Over-fitting is when a model learns the practice data too well — including its random noise — and so does worse on new data it has never seen. Give a model enough flexibility and it can twist itself to pass through every single training dot. That looks perfect on the dots it studied, but it has memorized the answer key instead of learning the real pattern.
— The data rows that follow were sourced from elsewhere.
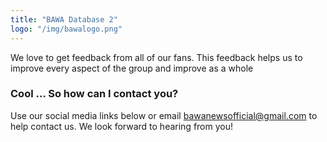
 ```yaml
---
title: "BAWA Database 2"
logo: "/img/bawalogo.png"
---
```


We love to get feedback from all of our fans. This feedback helps us to improve every aspect of the group and improve as a whole

<h3 class="f4 b lh-title mb2"> Cool ... So how can I contact you?</h3>

Use our social media links below or email bawanewsofficial@gmail.com to help contact us. We look forward to hearing from you!


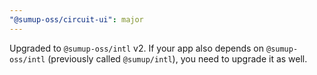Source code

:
 ```yaml
---
"@sumup-oss/circuit-ui": major
---
```


Upgraded to `@sumup-oss/intl` v2. If your app also depends on `@sumup-oss/intl` (previously called `@sumup/intl`), you need to upgrade it as well.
Go deeper: the opposite mistake is under-fitting — a model too stiff to capture the real shape (a straight line through a curved trend). Between too-stiff and too-wiggly sits a sweet spot. The only honest way to find it is to hide some data, train on the rest, and check the error on what was hidden. Training error always keeps falling as you add flexibility, so it can’t be trusted; the held-out test error tells the truth.

Why care

Over-fitting is the single most common way machine-learning projects go wrong. A model that scores 99% on its own practice data and then fails in the real world has almost always over-fit. Spotting it — and choosing the right amount of flexibility — is a core skill behind every trustworthy model, and it’s exactly why we hold out a test set in the first place.

The idea, intuitively

Slide the flexibility dial. At the low end the curve is a stiff line that misses the bend — both errors are high. Raise it and the curve eases into the real shape; the test error drops to its lowest. Keep going and the curve starts wiggling to touch every studied dot: training error shrinks toward zero, but test error climbs back up. Same data, same model family — only the flexibility changed.

Peek at the data first

Each dot is just an input and an output, with some held back for testing. There’s a smooth true pattern behind them, but it’s hidden — the model only ever sees the noisy dots, the same kind of split Spectra’s split makes before training.

Try it

Drag Flexibility from a stiff line up to a wild wiggle. Watch the two error bars: training error (blue) only ever falls, while test error (red) dips to a sweet spot and then rises — that rise is over-fitting. Turn on Show the hidden true pattern to see the green curve the dots really came from, and watch a too-wiggly fit veer away from it.

Where it shows up

Every kind of model. Decision trees grown too deep, neural networks trained too long, curves with too many bends — all can memorize instead of generalize.
Choosing complexity. Picking a model size, a tree depth, or how long to train is really picking where to sit on this flexibility dial.
Trusting a score. A great score on training data means little; the held-out score is what predicts real-world performance.

Where it came from

The danger of over-complex models is old — it echoes Occam’s razor, the centuries-old preference for the simplest explanation that fits. As statistics and machine learning grew, this became the formal bias–variance trade-off, and holding out a test set (and cross-validation) became the standard defense. It’s why “train on some, test on the rest” is the first rule of honest modeling.

Try it in code

In the Studio, the cure for over-fitting is to hold data out and check on it — a high training score with a low test score is the tell:

data  = load "fruits"
train, test = split data, hold_out: 20%

model = make_model "tree"
train_model model, on: train, predict: "type", using: ["sweetness", "size"]

check model, with: train   # looks great...
check model, with: test    # ...the honest score

Open it in the Studio ▶

Check your understanding

Why does training error keep falling even when the model is getting worse?
What does the lowest point of the test-error curve tell you?
Why is a wiggly curve that hits every training dot usually a bad sign, not a good one?